**** Input records ****

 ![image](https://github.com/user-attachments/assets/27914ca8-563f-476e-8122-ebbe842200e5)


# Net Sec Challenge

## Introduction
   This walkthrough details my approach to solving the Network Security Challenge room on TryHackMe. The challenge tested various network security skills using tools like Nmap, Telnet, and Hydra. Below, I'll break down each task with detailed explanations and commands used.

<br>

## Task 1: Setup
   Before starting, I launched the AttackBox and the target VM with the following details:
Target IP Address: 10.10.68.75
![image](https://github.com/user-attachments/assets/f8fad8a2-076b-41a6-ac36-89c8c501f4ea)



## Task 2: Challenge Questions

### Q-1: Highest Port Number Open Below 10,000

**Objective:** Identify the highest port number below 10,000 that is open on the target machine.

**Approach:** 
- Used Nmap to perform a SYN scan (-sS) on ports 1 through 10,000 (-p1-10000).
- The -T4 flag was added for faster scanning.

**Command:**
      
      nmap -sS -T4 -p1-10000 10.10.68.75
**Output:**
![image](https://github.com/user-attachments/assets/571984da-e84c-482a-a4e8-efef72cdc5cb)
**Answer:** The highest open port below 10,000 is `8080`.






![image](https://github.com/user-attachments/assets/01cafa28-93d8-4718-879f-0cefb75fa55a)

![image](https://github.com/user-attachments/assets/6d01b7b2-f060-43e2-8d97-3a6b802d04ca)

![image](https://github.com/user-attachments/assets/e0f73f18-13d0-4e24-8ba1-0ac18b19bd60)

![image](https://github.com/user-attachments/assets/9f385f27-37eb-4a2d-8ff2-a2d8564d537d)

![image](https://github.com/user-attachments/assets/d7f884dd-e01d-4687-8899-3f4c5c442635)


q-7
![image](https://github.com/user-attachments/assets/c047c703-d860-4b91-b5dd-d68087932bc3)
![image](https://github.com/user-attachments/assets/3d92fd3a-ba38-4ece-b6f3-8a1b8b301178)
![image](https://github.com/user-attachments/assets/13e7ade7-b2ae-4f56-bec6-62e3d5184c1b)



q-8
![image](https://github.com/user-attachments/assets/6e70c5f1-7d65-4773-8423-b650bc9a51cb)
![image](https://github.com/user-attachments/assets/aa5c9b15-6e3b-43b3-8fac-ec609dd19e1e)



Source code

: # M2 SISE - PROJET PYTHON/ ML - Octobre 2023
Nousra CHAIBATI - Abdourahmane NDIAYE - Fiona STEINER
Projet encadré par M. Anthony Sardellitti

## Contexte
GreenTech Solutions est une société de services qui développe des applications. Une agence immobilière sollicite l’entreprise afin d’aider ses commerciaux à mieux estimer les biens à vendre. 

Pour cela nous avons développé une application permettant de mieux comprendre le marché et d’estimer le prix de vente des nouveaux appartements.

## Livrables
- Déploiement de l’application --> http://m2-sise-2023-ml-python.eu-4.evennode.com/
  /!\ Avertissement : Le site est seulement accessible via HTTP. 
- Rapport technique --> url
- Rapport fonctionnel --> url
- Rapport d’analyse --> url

****

Task objective: All lines from the records above should be copied exactly.

Answer to this problem:
 ![image](https://github.com/user-attachments/assets/27914ca8-563f-476e-8122-ebbe842200e5)


# Net Sec Challenge

## Introduction
   This walkthrough details my approach to solving the Network Security Challenge room on TryHackMe. The challenge tested various network security skills using tools like Nmap, Telnet, and Hydra. Below, I'll break down each task with detailed explanations and commands used.

<br>

## Task 1: Setup
   Before starting, I launched the AttackBox and the target VM with the following details:
Target IP Address: 10.10.68.75
![image](https://github.com/user-attachments/assets/f8fad8a2-076b-41a6-ac36-89c8c501f4ea)



## Task 2: Challenge Questions

### Q-1: Highest Port Number Open Below 10,000

**Objective:** Identify the highest port number below 10,000 that is open on the target machine.

**Approach:** 
- Used Nmap to perform a SYN scan (-sS) on ports 1 through 10,000 (-p1-10000).
- The -T4 flag was added for faster scanning.

**Command:**
      
      nmap -sS -T4 -p1-10000 10.10.68.75
**Output:**
![image](https://github.com/user-attachments/assets/571984da-e84c-482a-a4e8-efef72cdc5cb)
**Answer:** The highest open port below 10,000 is `8080`.






![image](https://github.com/user-attachments/assets/01cafa28-93d8-4718-879f-0cefb75fa55a)

![image](https://github.com/user-attachments/assets/6d01b7b2-f060-43e2-8d97-3a6b802d04ca)

![image](https://github.com/user-attachments/assets/e0f73f18-13d0-4e24-8ba1-0ac18b19bd60)

![image](https://github.com/user-attachments/assets/9f385f27-37eb-4a2d-8ff2-a2d8564d537d)

![image](https://github.com/user-attachments/assets/d7f884dd-e01d-4687-8899-3f4c5c442635)


q-7
![image](https://github.com/user-attachments/assets/c047c703-d860-4b91-b5dd-d68087932bc3)
![image](https://github.com/user-attachments/assets/3d92fd3a-ba38-4ece-b6f3-8a1b8b301178)
![image](https://github.com/user-attachments/assets/13e7ade7-b2ae-4f56-bec6-62e3d5184c1b)



q-8
![image](https://github.com/user-attachments/assets/6e70c5f1-7d65-4773-8423-b650bc9a51cb)
![image](https://github.com/user-attachments/assets/aa5c9b15-6e3b-43b3-8fac-ec609dd19e1e)



Source code

: # M2 SISE - PROJET PYTHON/ ML - Octobre 2023
Nousra CHAIBATI - Abdourahmane NDIAYE - Fiona STEINER
Projet encadré par M. Anthony Sardellitti

## Contexte
GreenTech Solutions est une société de services qui développe des applications. Une agence immobilière sollicite l’entreprise afin d’aider ses commerciaux à mieux estimer les biens à vendre. 

Pour cela nous avons développé une application permettant de mieux comprendre le marché et d’estimer le prix de vente des nouveaux appartements.

## Livrables
- Déploiement de l’application --> http://m2-sise-2023-ml-python.eu-4.evennode.com/
  /!\ Avertissement : Le site est seulement accessible via HTTP. 
- Rapport technique --> url
- Rapport fonctionnel --> url
- Rapport d’analyse --> url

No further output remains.